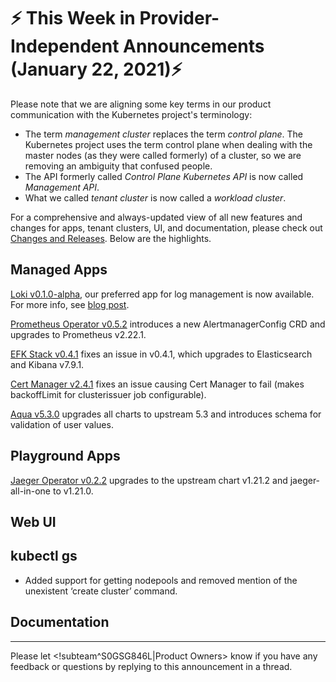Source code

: # :zap: This Week in Provider-Independent Announcements (January 22, 2021):zap:

Please note that we are aligning some key terms in our product communication with the Kubernetes project's terminology:

- The term *management cluster* replaces the term *control plane*. The Kubernetes project uses the term control plane when dealing with the master nodes (as they were called formerly) of a cluster, so we are removing an ambiguity that confused people.
- The API formerly called *Control Plane Kubernetes API* is now called *Management API*.
- What we called *tenant cluster* is now called a *workload cluster*.

For a comprehensive and always-updated view of all new features and changes for apps, tenant clusters, UI, and documentation, please check out [Changes and Releases](https://docs.giantswarm.io/changes/). Below are the highlights.

## Managed Apps

[Loki v0.1.0-alpha](https://github.com/giantswarm/loki-app/blob/master/CHANGELOG.md#010-alpha---2021-01-21), our preferred app for log management is now available. For more info, see [blog post](https://www.giantswarm.io/blog/how-the-cloud-native-stack-helps-writing-minimal-microservices/).

[Prometheus Operator v0.5.2](https://docs.giantswarm.io/changes/managed-apps/prometheus-operator-app/v0.5.2/) introduces a new AlertmanagerConfig CRD and upgrades to Prometheus v2.22.1.

[EFK Stack v0.4.1](https://docs.giantswarm.io/changes/managed-apps/efk-stack-app/v0.4.1/) fixes an issue in v0.4.1, which upgrades to Elasticsearch and Kibana v7.9.1.

[Cert Manager v2.4.1](https://docs.giantswarm.io/changes/managed-apps/cert-manager-app/v2.4.1/) fixes an issue causing Cert Manager to fail (makes backoffLimit for clusterissuer job configurable).

[Aqua v5.3.0](https://docs.giantswarm.io/changes/managed-apps/aqua-app/v5.3.0/) upgrades all charts to upstream 5.3 and introduces schema for validation of user values.

## Playground Apps

[Jaeger Operator v0.2.2](https://docs.giantswarm.io/changes/playground-apps/jaeger-operator-app/v0.2.2/) upgrades to the upstream chart v1.21.2 and jaeger-all-in-one to v1.21.0.

## Web UI

## kubectl gs

- Added support for getting nodepools and removed mention of the unexistent ‘create cluster’ command.

## Documentation



---
Please let <!subteam^S0GSG846L|Product Owners> know if you have any feedback or questions by replying to this announcement in a thread.
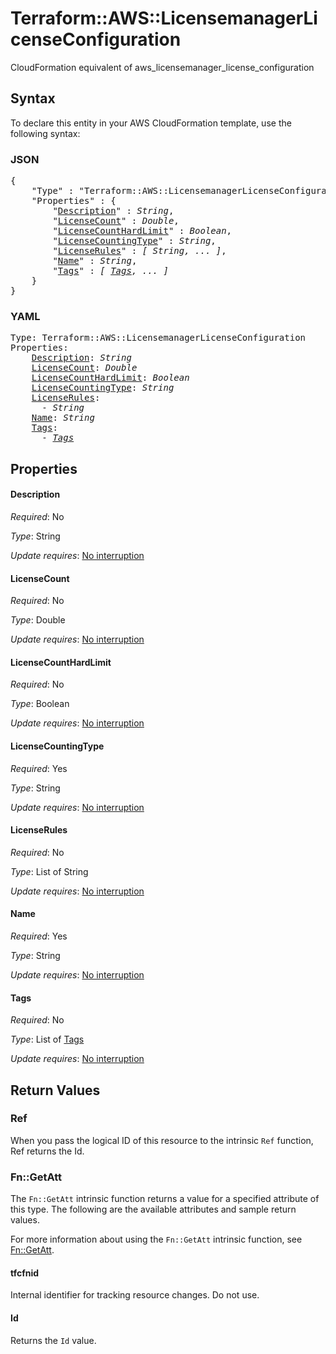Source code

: # Terraform::AWS::LicensemanagerLicenseConfiguration

CloudFormation equivalent of aws_licensemanager_license_configuration

## Syntax

To declare this entity in your AWS CloudFormation template, use the following syntax:

### JSON

<pre>
{
    "Type" : "Terraform::AWS::LicensemanagerLicenseConfiguration",
    "Properties" : {
        "<a href="#description" title="Description">Description</a>" : <i>String</i>,
        "<a href="#licensecount" title="LicenseCount">LicenseCount</a>" : <i>Double</i>,
        "<a href="#licensecounthardlimit" title="LicenseCountHardLimit">LicenseCountHardLimit</a>" : <i>Boolean</i>,
        "<a href="#licensecountingtype" title="LicenseCountingType">LicenseCountingType</a>" : <i>String</i>,
        "<a href="#licenserules" title="LicenseRules">LicenseRules</a>" : <i>[ String, ... ]</i>,
        "<a href="#name" title="Name">Name</a>" : <i>String</i>,
        "<a href="#tags" title="Tags">Tags</a>" : <i>[ <a href="tags.md">Tags</a>, ... ]</i>
    }
}
</pre>

### YAML

<pre>
Type: Terraform::AWS::LicensemanagerLicenseConfiguration
Properties:
    <a href="#description" title="Description">Description</a>: <i>String</i>
    <a href="#licensecount" title="LicenseCount">LicenseCount</a>: <i>Double</i>
    <a href="#licensecounthardlimit" title="LicenseCountHardLimit">LicenseCountHardLimit</a>: <i>Boolean</i>
    <a href="#licensecountingtype" title="LicenseCountingType">LicenseCountingType</a>: <i>String</i>
    <a href="#licenserules" title="LicenseRules">LicenseRules</a>: <i>
      - String</i>
    <a href="#name" title="Name">Name</a>: <i>String</i>
    <a href="#tags" title="Tags">Tags</a>: <i>
      - <a href="tags.md">Tags</a></i>
</pre>

## Properties

#### Description

_Required_: No

_Type_: String

_Update requires_: [No interruption](https://docs.aws.amazon.com/AWSCloudFormation/latest/UserGuide/using-cfn-updating-stacks-update-behaviors.html#update-no-interrupt)

#### LicenseCount

_Required_: No

_Type_: Double

_Update requires_: [No interruption](https://docs.aws.amazon.com/AWSCloudFormation/latest/UserGuide/using-cfn-updating-stacks-update-behaviors.html#update-no-interrupt)

#### LicenseCountHardLimit

_Required_: No

_Type_: Boolean

_Update requires_: [No interruption](https://docs.aws.amazon.com/AWSCloudFormation/latest/UserGuide/using-cfn-updating-stacks-update-behaviors.html#update-no-interrupt)

#### LicenseCountingType

_Required_: Yes

_Type_: String

_Update requires_: [No interruption](https://docs.aws.amazon.com/AWSCloudFormation/latest/UserGuide/using-cfn-updating-stacks-update-behaviors.html#update-no-interrupt)

#### LicenseRules

_Required_: No

_Type_: List of String

_Update requires_: [No interruption](https://docs.aws.amazon.com/AWSCloudFormation/latest/UserGuide/using-cfn-updating-stacks-update-behaviors.html#update-no-interrupt)

#### Name

_Required_: Yes

_Type_: String

_Update requires_: [No interruption](https://docs.aws.amazon.com/AWSCloudFormation/latest/UserGuide/using-cfn-updating-stacks-update-behaviors.html#update-no-interrupt)

#### Tags

_Required_: No

_Type_: List of <a href="tags.md">Tags</a>

_Update requires_: [No interruption](https://docs.aws.amazon.com/AWSCloudFormation/latest/UserGuide/using-cfn-updating-stacks-update-behaviors.html#update-no-interrupt)

## Return Values

### Ref

When you pass the logical ID of this resource to the intrinsic `Ref` function, Ref returns the Id.

### Fn::GetAtt

The `Fn::GetAtt` intrinsic function returns a value for a specified attribute of this type. The following are the available attributes and sample return values.

For more information about using the `Fn::GetAtt` intrinsic function, see [Fn::GetAtt](https://docs.aws.amazon.com/AWSCloudFormation/latest/UserGuide/intrinsic-function-reference-getatt.html).

#### tfcfnid

Internal identifier for tracking resource changes. Do not use.

#### Id

Returns the <code>Id</code> value.

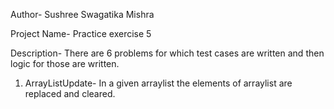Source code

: Author- Sushree Swagatika Mishra

Project Name- Practice exercise 5

Description- There are 6 problems for which test cases are written and then logic for those are written.

1. ArrayListUpdate- 
		In a given arraylist the elements of arraylist are replaced and cleared.


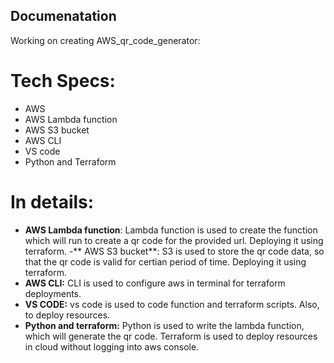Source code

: ## Documenatation

Working on creating AWS_qr_code_generator:

# Tech Specs:
  - AWS
  - AWS Lambda function
  - AWS S3 bucket
  - AWS CLI
  - VS code
  - Python and Terraform


# In details:
- **AWS Lambda function**: Lambda function is used to create the function which will run to create a qr code for the provided url. Deploying it using terraform.
-** AWS S3 bucket**: S3 is used to store the qr code data, so that the qr code is valid for certian period of time. Deploying it using terraform.
- **AWS CLI:** CLI is used to configure aws in terminal for terraform deployments.
- **VS CODE:** vs code is used to code function and terraform scripts. Also, to deploy resources.
- **Python and terraform:** Python is used to write the lambda function, which will generate the qr code. Terraform is used to deploy resources in cloud without logging into aws console.

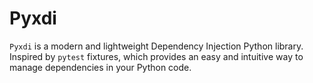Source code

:# Pyxdi

`Pyxdi` is a modern and lightweight Dependency Injection Python library.
Inspired by `pytest` fixtures, which provides an easy and intuitive way to manage dependencies in your Python code.
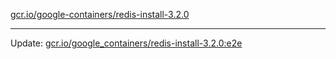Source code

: [gcr.io/google-containers/redis-install-3.2.0](https://hub.docker.com/r/cruse/redis-install-3.2.0/tags/) 

----
Update: [gcr.io/google_containers/redis-install-3.2.0:e2e](https://hub.docker.com/r/cruse/redis-install-3.2.0/tags/)

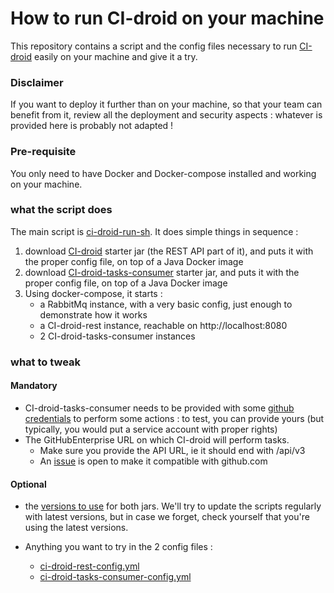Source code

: 
# How to run CI-droid on your machine

This repository contains a script and the config files necessary to run [CI-droid](https://github.com/societe-generale/ci-droid) easily on your machine and give it a try.

### Disclaimer

If you want to deploy it further than on your machine, so that your team can benefit from it, review all the deployment and security aspects : whatever is provided here is probably not adapted !

### Pre-requisite

You only need to have Docker and Docker-compose installed and working on your machine.

### what the script does

The main script is [ci-droid-run-sh](./ci-droid-run.sh). It does simple things in sequence :
1. download [CI-droid](https://github.com/societe-generale/ci-droid)  starter jar (the REST API part of it), and puts it with the proper config file, on top of a Java Docker image
2. download [CI-droid-tasks-consumer](https://github.com/societe-generale/ci-droid-tasks-consumer/)  starter jar, and puts it with the proper config file, on top of a Java Docker image
3. Using docker-compose, it starts :
    - a RabbitMq instance, with a very basic config, just enough to demonstrate how it works
    - a CI-droid-rest instance, reachable on http://localhost:8080
    - 2 CI-droid-tasks-consumer instances

### what to tweak

#### Mandatory

-  CI-droid-tasks-consumer needs to be provided with some [github credentials](https://github.com/societe-generale/ci-droid-run/blob/38eab772b4da223c136d1c10e1fea4496b2b8722/ci-droid-tasks-consumer-config.yml#L52-L53) to perform some actions : to test, you can provide yours (but typically, you would put a service account with proper rights)
-  The GitHubEnterprise URL on which CI-droid will perform tasks.
    - Make sure you provide the API URL, ie it should end with /api/v3
    - An [issue](https://github.com/societe-generale/ci-droid-tasks-consumer/issues/8) is open to make it compatible with github.com


#### Optional

- the [versions to use](https://github.com/societe-generale/ci-droid-run/blob/38eab772b4da223c136d1c10e1fea4496b2b8722/ci-droid-run.sh#L3-L4) for both jars. We'll try to update the scripts regularly with latest versions, but in case we forget, check yourself that you're using the latest versions.

- Anything you want to try in the 2 config files :
    - [ci-droid-rest-config.yml](./ci-droid-rest-config.yml)
    - [ci-droid-tasks-consumer-config.yml](./ci-droid-tasks-consumer-config.yml)



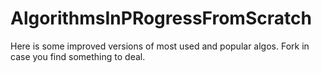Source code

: # AlgorithmsInPRogressFromScratch
Here is some improved versions of most used and popular algos. Fork in case you find something to deal.
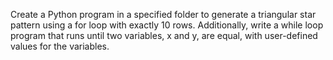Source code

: Create a Python program in a specified folder to generate a triangular star pattern using a for loop with exactly 10 rows. Additionally, write a while loop program that runs until two variables, x and y, are equal, with user-defined values for the variables.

> _EXERCISE AIM_:
What should be set down is every line from the opening of the records through the line that contains "## Managed Apps", exactly, with pictures left out.

> _RESULT OF THE EXERCISE_:
Source code

: # :zap: This Week in Provider-Independent Announcements (January 22, 2021):zap:

Please note that we are aligning some key terms in our product communication with the Kubernetes project's terminology:

- The term *management cluster* replaces the term *control plane*. The Kubernetes project uses the term control plane when dealing with the master nodes (as they were called formerly) of a cluster, so we are removing an ambiguity that confused people.
- The API formerly called *Control Plane Kubernetes API* is now called *Management API*.
- What we called *tenant cluster* is now called a *workload cluster*.

For a comprehensive and always-updated view of all new features and changes for apps, tenant clusters, UI, and documentation, please check out [Changes and Releases](https://docs.giantswarm.io/changes/). Below are the highlights.

## Managed Apps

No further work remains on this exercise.